Saved entries

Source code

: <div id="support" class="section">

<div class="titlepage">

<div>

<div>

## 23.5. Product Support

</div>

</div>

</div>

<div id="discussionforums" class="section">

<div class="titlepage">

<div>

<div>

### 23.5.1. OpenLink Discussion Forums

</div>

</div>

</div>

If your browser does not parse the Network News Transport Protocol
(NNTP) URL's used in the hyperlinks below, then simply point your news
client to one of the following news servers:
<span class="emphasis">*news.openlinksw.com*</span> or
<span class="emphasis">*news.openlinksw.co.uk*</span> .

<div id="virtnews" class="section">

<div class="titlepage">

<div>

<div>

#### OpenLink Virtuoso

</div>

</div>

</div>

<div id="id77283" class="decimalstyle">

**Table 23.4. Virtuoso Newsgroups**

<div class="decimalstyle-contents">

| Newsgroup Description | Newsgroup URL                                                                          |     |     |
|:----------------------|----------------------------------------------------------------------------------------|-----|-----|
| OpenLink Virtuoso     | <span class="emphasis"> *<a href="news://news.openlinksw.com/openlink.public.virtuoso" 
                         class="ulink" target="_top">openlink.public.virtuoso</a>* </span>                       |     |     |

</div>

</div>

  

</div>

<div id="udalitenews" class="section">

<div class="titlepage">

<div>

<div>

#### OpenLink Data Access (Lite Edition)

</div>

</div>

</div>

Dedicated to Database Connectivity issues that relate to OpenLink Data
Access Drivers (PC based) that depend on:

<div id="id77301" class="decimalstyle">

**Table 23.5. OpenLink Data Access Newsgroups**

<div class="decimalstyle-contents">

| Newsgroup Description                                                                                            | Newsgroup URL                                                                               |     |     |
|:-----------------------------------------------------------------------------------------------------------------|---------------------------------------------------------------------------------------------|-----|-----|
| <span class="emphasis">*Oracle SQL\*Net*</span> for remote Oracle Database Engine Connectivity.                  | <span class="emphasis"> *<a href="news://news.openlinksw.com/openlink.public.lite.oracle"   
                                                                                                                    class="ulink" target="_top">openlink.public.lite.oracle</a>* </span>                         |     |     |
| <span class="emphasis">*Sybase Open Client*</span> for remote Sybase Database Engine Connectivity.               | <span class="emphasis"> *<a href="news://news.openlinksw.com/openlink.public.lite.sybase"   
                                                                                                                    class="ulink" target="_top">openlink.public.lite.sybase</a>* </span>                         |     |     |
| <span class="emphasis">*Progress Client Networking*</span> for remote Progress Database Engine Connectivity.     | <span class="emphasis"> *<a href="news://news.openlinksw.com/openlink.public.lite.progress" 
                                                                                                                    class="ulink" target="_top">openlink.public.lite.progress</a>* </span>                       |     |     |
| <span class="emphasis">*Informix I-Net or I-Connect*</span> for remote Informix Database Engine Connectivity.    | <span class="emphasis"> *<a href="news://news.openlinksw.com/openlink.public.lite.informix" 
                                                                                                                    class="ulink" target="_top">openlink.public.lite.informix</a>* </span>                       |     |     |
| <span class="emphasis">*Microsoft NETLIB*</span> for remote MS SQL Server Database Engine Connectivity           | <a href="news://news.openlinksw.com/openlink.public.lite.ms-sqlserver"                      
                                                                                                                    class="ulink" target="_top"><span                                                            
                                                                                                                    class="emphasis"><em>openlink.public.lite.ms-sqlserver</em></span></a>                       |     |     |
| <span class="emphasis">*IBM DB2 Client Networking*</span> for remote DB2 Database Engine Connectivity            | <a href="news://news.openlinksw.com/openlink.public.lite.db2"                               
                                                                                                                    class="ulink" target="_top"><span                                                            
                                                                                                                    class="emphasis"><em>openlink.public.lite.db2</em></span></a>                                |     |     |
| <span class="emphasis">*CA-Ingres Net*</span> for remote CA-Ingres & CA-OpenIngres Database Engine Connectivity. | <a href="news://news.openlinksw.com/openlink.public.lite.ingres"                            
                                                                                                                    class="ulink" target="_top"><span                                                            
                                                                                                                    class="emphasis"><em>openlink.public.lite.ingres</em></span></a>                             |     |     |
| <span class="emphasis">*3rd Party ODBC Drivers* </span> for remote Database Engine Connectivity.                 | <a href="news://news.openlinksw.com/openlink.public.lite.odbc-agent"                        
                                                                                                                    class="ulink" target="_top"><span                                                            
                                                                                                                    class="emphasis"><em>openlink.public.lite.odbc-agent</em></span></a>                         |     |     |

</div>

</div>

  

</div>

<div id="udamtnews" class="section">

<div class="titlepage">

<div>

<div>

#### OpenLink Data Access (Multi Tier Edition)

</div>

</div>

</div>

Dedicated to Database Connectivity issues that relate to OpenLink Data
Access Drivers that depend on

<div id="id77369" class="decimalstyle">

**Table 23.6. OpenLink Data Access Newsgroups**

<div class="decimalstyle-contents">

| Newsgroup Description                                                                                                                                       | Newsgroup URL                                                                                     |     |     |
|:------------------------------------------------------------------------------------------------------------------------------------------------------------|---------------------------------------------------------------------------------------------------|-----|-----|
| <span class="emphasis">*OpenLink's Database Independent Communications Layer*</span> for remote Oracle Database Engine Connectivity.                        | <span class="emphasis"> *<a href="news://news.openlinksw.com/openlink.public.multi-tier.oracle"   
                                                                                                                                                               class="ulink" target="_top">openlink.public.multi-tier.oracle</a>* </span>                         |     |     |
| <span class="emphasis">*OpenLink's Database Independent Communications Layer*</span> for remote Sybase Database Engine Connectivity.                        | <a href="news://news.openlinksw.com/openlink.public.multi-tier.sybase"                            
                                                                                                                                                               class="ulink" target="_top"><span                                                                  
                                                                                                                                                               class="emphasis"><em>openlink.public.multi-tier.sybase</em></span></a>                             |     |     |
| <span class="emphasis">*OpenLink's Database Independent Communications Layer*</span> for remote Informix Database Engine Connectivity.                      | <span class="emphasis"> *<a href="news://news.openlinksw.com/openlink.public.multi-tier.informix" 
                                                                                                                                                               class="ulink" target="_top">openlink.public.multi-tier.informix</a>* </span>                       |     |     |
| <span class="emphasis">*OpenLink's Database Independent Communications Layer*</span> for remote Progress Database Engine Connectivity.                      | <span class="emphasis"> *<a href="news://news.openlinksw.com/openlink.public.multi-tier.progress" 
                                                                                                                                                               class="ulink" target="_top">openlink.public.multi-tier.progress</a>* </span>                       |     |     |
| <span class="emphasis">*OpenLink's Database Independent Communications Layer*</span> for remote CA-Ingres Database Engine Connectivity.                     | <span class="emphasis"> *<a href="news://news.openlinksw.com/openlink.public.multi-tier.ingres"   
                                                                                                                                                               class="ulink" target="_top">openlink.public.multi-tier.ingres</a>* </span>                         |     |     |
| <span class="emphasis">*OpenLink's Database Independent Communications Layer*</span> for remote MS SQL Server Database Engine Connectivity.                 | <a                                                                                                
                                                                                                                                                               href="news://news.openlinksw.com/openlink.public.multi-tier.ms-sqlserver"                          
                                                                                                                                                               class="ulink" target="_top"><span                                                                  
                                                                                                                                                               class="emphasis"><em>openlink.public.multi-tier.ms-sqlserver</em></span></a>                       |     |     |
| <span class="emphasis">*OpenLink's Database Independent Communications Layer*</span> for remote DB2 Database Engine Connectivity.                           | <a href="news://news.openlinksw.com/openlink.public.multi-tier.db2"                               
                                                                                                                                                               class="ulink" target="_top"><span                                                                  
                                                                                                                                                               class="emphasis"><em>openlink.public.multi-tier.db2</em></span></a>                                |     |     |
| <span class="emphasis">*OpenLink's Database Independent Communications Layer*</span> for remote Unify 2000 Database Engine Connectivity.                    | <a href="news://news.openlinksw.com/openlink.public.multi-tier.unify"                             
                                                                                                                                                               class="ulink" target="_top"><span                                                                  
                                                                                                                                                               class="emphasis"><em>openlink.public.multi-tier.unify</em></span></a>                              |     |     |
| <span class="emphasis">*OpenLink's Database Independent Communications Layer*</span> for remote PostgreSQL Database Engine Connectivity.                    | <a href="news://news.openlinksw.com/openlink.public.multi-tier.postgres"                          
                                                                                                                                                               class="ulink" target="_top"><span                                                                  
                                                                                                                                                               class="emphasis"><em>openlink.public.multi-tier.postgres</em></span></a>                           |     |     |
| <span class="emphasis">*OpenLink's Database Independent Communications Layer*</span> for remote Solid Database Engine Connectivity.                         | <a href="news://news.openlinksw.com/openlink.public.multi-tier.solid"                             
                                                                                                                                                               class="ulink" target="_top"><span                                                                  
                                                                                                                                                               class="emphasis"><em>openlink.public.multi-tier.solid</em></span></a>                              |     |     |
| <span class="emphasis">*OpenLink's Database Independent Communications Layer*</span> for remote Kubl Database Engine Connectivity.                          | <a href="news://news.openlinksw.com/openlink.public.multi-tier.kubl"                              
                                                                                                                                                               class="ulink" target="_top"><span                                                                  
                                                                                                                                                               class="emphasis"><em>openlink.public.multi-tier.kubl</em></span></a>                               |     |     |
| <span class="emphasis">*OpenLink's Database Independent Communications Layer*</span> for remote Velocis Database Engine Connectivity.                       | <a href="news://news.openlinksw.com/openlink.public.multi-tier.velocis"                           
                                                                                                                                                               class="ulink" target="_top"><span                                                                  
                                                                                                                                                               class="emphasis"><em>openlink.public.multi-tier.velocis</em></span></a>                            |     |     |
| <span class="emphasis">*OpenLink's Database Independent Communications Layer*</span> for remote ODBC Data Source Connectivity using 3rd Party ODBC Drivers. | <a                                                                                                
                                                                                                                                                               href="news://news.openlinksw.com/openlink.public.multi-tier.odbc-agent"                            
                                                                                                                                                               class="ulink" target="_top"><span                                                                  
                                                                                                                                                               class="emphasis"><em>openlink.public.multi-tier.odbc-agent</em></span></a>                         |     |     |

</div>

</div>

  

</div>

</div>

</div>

• _GOAL OF THE EXERCISE_: From the first line of the records above down to the line containing "Newsgroup Description |", repeat each line exactly as written. Include both of those lines and add nothing.

• _EXERCISE ANSWER_:
Source code

: <div id="support" class="section">

<div class="titlepage">

<div>

<div>

## 23.5. Product Support

</div>

</div>

</div>

<div id="discussionforums" class="section">

<div class="titlepage">

<div>

<div>

### 23.5.1. OpenLink Discussion Forums

</div>

</div>

</div>

If your browser does not parse the Network News Transport Protocol
(NNTP) URL's used in the hyperlinks below, then simply point your news
client to one of the following news servers:
<span class="emphasis">*news.openlinksw.com*</span> or
<span class="emphasis">*news.openlinksw.co.uk*</span> .

<div id="virtnews" class="section">

<div class="titlepage">

<div>

<div>

#### OpenLink Virtuoso

</div>

</div>

</div>

<div id="id77283" class="decimalstyle">

**Table 23.4. Virtuoso Newsgroups**

<div class="decimalstyle-contents">

| Newsgroup Description | Newsgroup URL                                                                          |     |     |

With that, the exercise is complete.